Top of Records for the task
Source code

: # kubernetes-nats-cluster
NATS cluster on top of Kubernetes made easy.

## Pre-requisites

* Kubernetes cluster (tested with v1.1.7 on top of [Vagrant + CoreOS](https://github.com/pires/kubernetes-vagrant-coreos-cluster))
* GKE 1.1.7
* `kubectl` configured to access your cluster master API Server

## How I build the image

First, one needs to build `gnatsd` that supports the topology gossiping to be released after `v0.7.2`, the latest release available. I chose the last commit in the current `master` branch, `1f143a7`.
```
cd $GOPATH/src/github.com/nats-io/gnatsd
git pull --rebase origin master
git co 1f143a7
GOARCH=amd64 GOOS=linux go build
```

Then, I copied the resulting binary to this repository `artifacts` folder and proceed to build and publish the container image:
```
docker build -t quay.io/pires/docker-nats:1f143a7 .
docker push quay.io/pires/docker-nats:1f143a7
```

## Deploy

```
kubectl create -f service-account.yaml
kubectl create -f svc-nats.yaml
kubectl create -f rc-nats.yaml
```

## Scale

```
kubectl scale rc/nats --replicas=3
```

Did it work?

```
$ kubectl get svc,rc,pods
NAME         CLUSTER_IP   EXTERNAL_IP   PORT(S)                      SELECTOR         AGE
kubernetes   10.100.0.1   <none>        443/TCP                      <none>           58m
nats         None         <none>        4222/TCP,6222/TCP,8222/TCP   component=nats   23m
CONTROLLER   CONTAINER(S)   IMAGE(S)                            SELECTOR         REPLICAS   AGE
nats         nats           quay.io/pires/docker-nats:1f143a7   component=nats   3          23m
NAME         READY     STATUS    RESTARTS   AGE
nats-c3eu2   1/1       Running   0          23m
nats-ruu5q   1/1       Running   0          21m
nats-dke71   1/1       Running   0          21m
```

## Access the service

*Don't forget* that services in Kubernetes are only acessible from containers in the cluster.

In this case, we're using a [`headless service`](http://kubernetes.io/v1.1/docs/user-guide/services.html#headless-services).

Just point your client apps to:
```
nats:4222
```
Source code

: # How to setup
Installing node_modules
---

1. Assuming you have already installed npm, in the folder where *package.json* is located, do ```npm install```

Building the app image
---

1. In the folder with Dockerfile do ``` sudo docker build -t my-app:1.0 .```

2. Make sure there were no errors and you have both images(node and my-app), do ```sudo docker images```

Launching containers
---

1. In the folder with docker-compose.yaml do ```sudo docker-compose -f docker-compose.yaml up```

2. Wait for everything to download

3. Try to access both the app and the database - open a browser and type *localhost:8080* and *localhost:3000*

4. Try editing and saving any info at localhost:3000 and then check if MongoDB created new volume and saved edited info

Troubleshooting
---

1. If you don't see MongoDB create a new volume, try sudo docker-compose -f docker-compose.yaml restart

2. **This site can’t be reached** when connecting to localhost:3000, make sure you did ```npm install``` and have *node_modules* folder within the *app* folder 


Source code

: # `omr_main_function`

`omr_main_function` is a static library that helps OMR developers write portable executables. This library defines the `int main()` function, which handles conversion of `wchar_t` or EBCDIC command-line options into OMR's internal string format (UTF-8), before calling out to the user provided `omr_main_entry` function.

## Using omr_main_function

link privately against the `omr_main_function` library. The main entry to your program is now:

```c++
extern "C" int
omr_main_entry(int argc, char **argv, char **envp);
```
Bottom of Records for the task
_Activity_
Extract the full listing above without alteration.

_Solution to this problem_
Source code

: # kubernetes-nats-cluster
NATS cluster on top of Kubernetes made easy.

## Pre-requisites

* Kubernetes cluster (tested with v1.1.7 on top of [Vagrant + CoreOS](https://github.com/pires/kubernetes-vagrant-coreos-cluster))
* GKE 1.1.7
* `kubectl` configured to access your cluster master API Server

## How I build the image

First, one needs to build `gnatsd` that supports the topology gossiping to be released after `v0.7.2`, the latest release available. I chose the last commit in the current `master` branch, `1f143a7`.
```
cd $GOPATH/src/github.com/nats-io/gnatsd
git pull --rebase origin master
git co 1f143a7
GOARCH=amd64 GOOS=linux go build
```

Then, I copied the resulting binary to this repository `artifacts` folder and proceed to build and publish the container image:
```
docker build -t quay.io/pires/docker-nats:1f143a7 .
docker push quay.io/pires/docker-nats:1f143a7
```

## Deploy

```
kubectl create -f service-account.yaml
kubectl create -f svc-nats.yaml
kubectl create -f rc-nats.yaml
```

## Scale

```
kubectl scale rc/nats --replicas=3
```

Did it work?

```
$ kubectl get svc,rc,pods
NAME         CLUSTER_IP   EXTERNAL_IP   PORT(S)                      SELECTOR         AGE
kubernetes   10.100.0.1   <none>        443/TCP                      <none>           58m
nats         None         <none>        4222/TCP,6222/TCP,8222/TCP   component=nats   23m
CONTROLLER   CONTAINER(S)   IMAGE(S)                            SELECTOR         REPLICAS   AGE
nats         nats           quay.io/pires/docker-nats:1f143a7   component=nats   3          23m
NAME         READY     STATUS    RESTARTS   AGE
nats-c3eu2   1/1       Running   0          23m
nats-ruu5q   1/1       Running   0          21m
nats-dke71   1/1       Running   0          21m
```

## Access the service

*Don't forget* that services in Kubernetes are only acessible from containers in the cluster.

In this case, we're using a [`headless service`](http://kubernetes.io/v1.1/docs/user-guide/services.html#headless-services).

Just point your client apps to:
```
nats:4222
```
Source code

: # How to setup
Installing node_modules
---

1. Assuming you have already installed npm, in the folder where *package.json* is located, do ```npm install```

Building the app image
---

1. In the folder with Dockerfile do ``` sudo docker build -t my-app:1.0 .```

2. Make sure there were no errors and you have both images(node and my-app), do ```sudo docker images```

Launching containers
---

1. In the folder with docker-compose.yaml do ```sudo docker-compose -f docker-compose.yaml up```

2. Wait for everything to download

3. Try to access both the app and the database - open a browser and type *localhost:8080* and *localhost:3000*

4. Try editing and saving any info at localhost:3000 and then check if MongoDB created new volume and saved edited info

Troubleshooting
---

1. If you don't see MongoDB create a new volume, try sudo docker-compose -f docker-compose.yaml restart

2. **This site can’t be reached** when connecting to localhost:3000, make sure you did ```npm install``` and have *node_modules* folder within the *app* folder 


Source code

: # `omr_main_function`

`omr_main_function` is a static library that helps OMR developers write portable executables. This library defines the `int main()` function, which handles conversion of `wchar_t` or EBCDIC command-line options into OMR's internal string format (UTF-8), before calling out to the user provided `omr_main_entry` function.

## Using omr_main_function

link privately against the `omr_main_function` library. The main entry to your program is now:

```c++
extern "C" int
omr_main_entry(int argc, char **argv, char **envp);
```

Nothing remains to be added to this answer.